We conducted a pathway enrichment analysis to relate how the metabolic perturbations we quantified relate to previously empirically derived metabolic pathways. In the enrichment analysis we included the 79 putatively identified compounds we quantified from NMR data. The original study found that the aminoacyl-tRNA biosynthesis was one of the top significantly enriched pathways which we replicated in this automated analysis. Another smoking exposure blood serum based mass spectroscopy study also corroborated the enrichment of aminoacyl-tRNA biosynthesis.[39] Nonetheless we found purine, histidine, and biotin pathways to be enriched which was not previously described for human samples with CS exposure. These three pathways that we newly derived from NMR data is supported by a previous mass spectrometry blood serum based smoking study in a mouse model.[40] A smoking exposure NMR study on mouse lung tissue extracts also found purine and histidine pathway perturbations likely due to cell injury.[41] In particular the purine pathway perturbation might be due to CS related DNA damage and cell injury.[4] The original study’s enrichment analysis was supplemented by mass spectroscopy data, which may contribute to divergence in enrichment results.

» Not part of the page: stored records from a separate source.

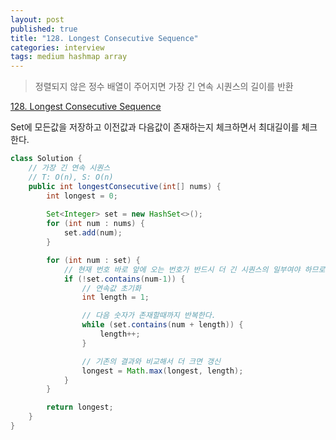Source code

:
 ```yaml
---
layout: post
published: true
title: "128. Longest Consecutive Sequence"
categories: interview
tags: medium hashmap array
---
```


> 정렬되지 않은 정수 배열이 주어지면 가장 긴 연속 시퀀스의 길이를 반환

[128. Longest Consecutive Sequence](https://leetcode.com/problems/longest-consecutive-sequence/)

Set에 모든값을 저장하고 이전값과 다음값이 존재하는지 체크하면서 최대길이를 체크한다.

```java
class Solution {
    // 가장 긴 연속 시퀀스
    // T: O(n), S: O(n)
    public int longestConsecutive(int[] nums) {
        int longest = 0;
        
        Set<Integer> set = new HashSet<>();
        for (int num : nums) {
            set.add(num);
        }

        for (int num : set) {
            // 현재 번호 바로 앞에 오는 번호가 반드시 더 긴 시퀀스의 일부여야 하므로 먼저 존재하지 않는지 확인
            if (!set.contains(num-1)) {
                // 연속값 초기화
                int length = 1;

                // 다음 숫자가 존재할때까지 반복한다. 
                while (set.contains(num + length)) {
                    length++;
                }

                // 기존의 결과와 비교해서 더 크면 갱신
                longest = Math.max(longest, length);
            }
        }

        return longest;
    }
}
```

Although this study demonstrates that our pipeline can reveal more NMR generated metabolomic information about environmental exposures, we did not uncover all of the possible metabolic perturbations. The significant results from the univariate analysis described here provided a limited viewing window into the CS exposure metabolome because it does not describe the interconnected reality of human metabolism. The RF decision tree begins to describe interconnected metabolism and suggests that multiple combinations of metabolites are associated with the smoking classes. However, these combinations are not to be interpreted as being the only metabolites that are perturbed. Given that the public repository did not include the BMI, age, and drug intake data from the original study, we were not able to do additional confounder tests. Scalability of the pipeline becomes limited with data sets larger than MTBLS374 given that the preprocessing package (PepsNMR) and peak alignment package (rDolphin) where not coded with multicore support. Next steps include testing this pipeline on other NMR based environmental exposure studies to classify disease status, replicating major findings, and describing novel findings. Nonetheless, our unified pipeline overcame the limitations of manual NMR pre-processing and quantification and has enabled us to extract valuable metabolomic findings regarding smoking exposure.

Conclusion

Here we demonstrate how an environmental exposure like smoking and its metabolic effects can be quantified and modeled with NMR data. Our approach of filtering spectral bins via multiple tests informed which metabolites were automatically quantified. The RF modeling reveals how several unique combinations of metabolites are associated with smoking classes. This suggests there are more than one combination of metabolite perturbations associated with smoking and a heterogenous response to smoking exposure. Several of the metabolites that belong to these combinations have a known relationship to smoking and/or cellular damage. The novelty of our analysis approach lies in breaking from the conventional manual analysis methods and promoting study reproducibility.